Input Knowledge Required
To understand this message, one needs several layers of context. First, the technical meaning of "no working init found": this is a kernel panic that occurs when the kernel has mounted the root filesystem but cannot find or execute the init binary. It indicates that the root filesystem is accessible (the kernel didn't panic with "VFS: Unable to mount root fs") but something in the boot chain is broken — either the init binary is missing, the dynamic linker is broken, or critical libraries are absent.
Second, one needs to understand the Proxmox boot architecture: Proxmox uses ZFS as the root filesystem by default, which means the kernel must load ZFS modules (zfs.ko and spl.ko) from the initramfs before it can mount the root pool. If these modules are missing, incompatible, or incorrectly configured, the kernel may fail to find the root device or the init binary.
Third, one needs the session history: the assistant had just recovered from a bricked system caused by a GLIBC shim library, had cleaned up all remnants of the failed community kernel experiment, and had built everything from source with a consistent GCC 12.2.0 toolchain. The user's message is the first indication that this clean-slate approach still had issues.
Output Knowledge Created
This message transforms the debugging problem from a black-box "machine won't boot" to a targeted investigation. The assistant now knows exactly what error to look for and can focus on the initramfs, the ZFS module chain, and the firmware compatibility. The subsequent investigation ([msg 8500] through [msg 8509]) methodically checks each component: verifying ZFS modules exist in the initramfs, confirming the init binary is present, checking the kernel command line, examining the firmware package version, and rebuilding the initramfs with the official firmware.

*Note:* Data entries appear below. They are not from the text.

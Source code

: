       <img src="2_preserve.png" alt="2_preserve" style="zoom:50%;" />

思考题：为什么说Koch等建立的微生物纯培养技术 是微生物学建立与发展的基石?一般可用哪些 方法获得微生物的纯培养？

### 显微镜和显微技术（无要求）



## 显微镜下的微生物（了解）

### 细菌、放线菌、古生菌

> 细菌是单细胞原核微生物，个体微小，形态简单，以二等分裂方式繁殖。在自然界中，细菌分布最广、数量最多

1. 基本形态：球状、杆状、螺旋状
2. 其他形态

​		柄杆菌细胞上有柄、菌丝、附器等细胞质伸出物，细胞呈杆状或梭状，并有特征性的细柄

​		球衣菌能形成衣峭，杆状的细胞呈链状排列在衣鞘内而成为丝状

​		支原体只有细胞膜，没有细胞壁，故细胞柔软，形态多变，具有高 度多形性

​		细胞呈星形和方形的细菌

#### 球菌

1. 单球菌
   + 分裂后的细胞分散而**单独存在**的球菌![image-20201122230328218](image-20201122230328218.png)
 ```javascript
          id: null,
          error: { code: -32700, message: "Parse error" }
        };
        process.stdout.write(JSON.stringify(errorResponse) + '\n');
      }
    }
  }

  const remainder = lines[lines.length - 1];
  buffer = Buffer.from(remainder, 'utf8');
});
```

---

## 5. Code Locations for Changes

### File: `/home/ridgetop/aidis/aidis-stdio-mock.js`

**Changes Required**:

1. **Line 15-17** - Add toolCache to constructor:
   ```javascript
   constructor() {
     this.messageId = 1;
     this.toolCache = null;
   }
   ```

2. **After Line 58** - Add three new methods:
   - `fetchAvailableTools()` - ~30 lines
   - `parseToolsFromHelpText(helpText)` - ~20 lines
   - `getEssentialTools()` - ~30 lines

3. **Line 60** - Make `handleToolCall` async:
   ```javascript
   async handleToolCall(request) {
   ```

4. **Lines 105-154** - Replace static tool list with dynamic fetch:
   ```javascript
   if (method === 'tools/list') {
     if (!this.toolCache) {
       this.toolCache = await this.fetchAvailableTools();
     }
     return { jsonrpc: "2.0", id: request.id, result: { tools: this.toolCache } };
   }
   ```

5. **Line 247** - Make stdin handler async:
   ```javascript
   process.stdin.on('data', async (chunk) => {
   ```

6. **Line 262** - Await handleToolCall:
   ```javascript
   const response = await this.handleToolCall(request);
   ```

The message also creates a new constraint: the fix must work on the next reboot, because the user has already had to intervene physically once. The assistant cannot afford another failed boot without wasting the user's time. This urgency drives the thorough pre-reboot sanity checks in [msg 8510], where the assistant verifies every component before attempting the second reboot.
The Thinking Process Visible in the Response
The assistant's response to this message ([msg 8500]) shows a clear diagnostic chain. It immediately identifies the most likely cause: "The new kernel panicked on init. This is likely because our self-built kernel doesn't have ZFS built-in." This is a reasonable first hypothesis — if the kernel can't find the ZFS modules, it can't mount the root filesystem, and it would indeed panic with "no working init found" because there's no root filesystem to find init on.
The assistant then checks the ZFS module location, the initramfs contents, the kernel command line, and the firmware version in rapid succession. Each check narrows the possibilities. When it finds that ZFS modules are present in both /lib/modules and the initramfs, it pivots to the firmware mismatch. When the firmware is corrected and the initramfs rebuilt, the second reboot succeeds ([msg 8513]).
The thinking visible here is systematic and hypothesis-driven: propose a cause, check the evidence, refine or pivot. The assistant doesn't guess randomly — it follows the boot chain from kernel to initramfs to root filesystem, verifying each link. The user's precise error message makes this possible. Without it, the assistant would have been stuck at "No route to host" with no way to proceed.
Conclusion
This seven-word message is a masterclass in effective debugging communication. The user provides exactly the information needed — the verbatim error and the recovery action — without extraneous detail. The assistant receives a clear diagnostic signal that transforms the problem from unreachable to solvable. The subsequent investigation and fix demonstrate the power of precise error reporting in human-AI collaboration: the human observes and reports, the AI analyzes and acts, and together they bring a complex system back to life.